Kerli (she doesn’t use her last name) was born in Elva, a Soviet-occupied town, in 1987, and lived in Estonia until she was 16.

“My home was abusive,” she says, “and the country was communist until I was four. It has really beautiful nature but a really restricted mindset, and for somebody like me it was really hard to live in a place like that. I was always struggling and felt like I didn’t belong, and that forced me to create my own fairy tale escape. When you look at my videos, when you look at the album art, I’ve had this in my head since I was 14 years old.”

When Kerli was 16, she entered Eurolaul, a televised competition created to determine the song that would represent Estonia in the 2001 Eurovision Song Contest.
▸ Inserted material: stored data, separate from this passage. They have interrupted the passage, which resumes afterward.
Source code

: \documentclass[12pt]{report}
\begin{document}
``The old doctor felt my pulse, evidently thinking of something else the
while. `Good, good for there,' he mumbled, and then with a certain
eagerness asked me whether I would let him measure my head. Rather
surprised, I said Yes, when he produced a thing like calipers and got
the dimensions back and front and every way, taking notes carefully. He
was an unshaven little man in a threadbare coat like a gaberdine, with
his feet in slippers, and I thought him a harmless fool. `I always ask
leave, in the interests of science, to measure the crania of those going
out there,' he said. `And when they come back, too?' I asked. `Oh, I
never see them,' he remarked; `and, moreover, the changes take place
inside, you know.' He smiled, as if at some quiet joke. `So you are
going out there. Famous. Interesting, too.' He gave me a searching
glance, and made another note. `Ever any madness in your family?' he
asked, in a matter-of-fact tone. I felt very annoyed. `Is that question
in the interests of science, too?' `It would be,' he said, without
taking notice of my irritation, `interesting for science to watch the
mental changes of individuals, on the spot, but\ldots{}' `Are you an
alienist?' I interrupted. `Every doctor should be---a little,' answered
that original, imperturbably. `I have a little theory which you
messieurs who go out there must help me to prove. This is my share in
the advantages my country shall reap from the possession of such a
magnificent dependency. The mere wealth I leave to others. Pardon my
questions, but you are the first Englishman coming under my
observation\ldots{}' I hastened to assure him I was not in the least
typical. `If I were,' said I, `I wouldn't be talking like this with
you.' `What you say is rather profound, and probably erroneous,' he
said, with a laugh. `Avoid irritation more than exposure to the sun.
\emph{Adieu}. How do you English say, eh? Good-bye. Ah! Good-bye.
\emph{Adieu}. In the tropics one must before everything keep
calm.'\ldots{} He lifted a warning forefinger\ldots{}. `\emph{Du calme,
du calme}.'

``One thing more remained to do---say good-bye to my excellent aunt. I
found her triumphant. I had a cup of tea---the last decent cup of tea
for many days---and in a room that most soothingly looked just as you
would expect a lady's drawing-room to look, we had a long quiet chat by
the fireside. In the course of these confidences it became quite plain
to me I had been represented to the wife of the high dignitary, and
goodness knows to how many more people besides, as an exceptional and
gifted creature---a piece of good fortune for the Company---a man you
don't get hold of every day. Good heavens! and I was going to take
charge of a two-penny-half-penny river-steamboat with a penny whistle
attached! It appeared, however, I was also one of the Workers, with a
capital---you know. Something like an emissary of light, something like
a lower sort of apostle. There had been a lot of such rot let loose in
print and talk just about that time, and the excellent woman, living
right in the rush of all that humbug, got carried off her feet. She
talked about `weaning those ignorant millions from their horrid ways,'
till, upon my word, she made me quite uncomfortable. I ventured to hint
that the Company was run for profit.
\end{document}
It was “kind of like Estonian Idol,” she says. “The prize was a record.”

She won the prize, but the record deal went south and Kerli left home. “I started travelling to Stockholm to write music,” she says. “I wrote with every songwriter in Sweden.” Kerli lived in Stockholm for two years “without being signed and without any hope of being signed but I knew that’s what I had to do,” she says.

“Once I lived for three months in the first floor of an abandoned house. I slept on a foldable bed for three months. One room in that house was a studio, and people would come in the morning to work so I’d have to go out and it was winter, and I didn’t have any money for food, so my mom sent me $100 a month. I ate only rice for three months. Rice with peanuts, rice with peas, that was just like, ‘that’s just what I gotta do, that’s one step closer to my dream, no matter how hard it is.’”

Eventually her travels brought her to New York, where she scored an audition with Reid (producer of Avril Lavigne, Kanye West, Rihanna and Ne-Yo, among others), who signed her to Island Def Jam in 2006.

I ask if Love Is Dead – released today – was inspired by any one event in particular.

“It’s hard to say,” she says. “I wrote this album over five years, so there are songs on it I wrote when I was 17.

“A lot of the songs I wrote when I was really depressed, and then the later songs I wrote after coming out from my depression, so the theme of the album pretty much is overcoming obstacles and overcoming the darkness. I’m really grateful for all these experiences because I believe that until you are absorbed by darkness you can’t overcome it and face the light.”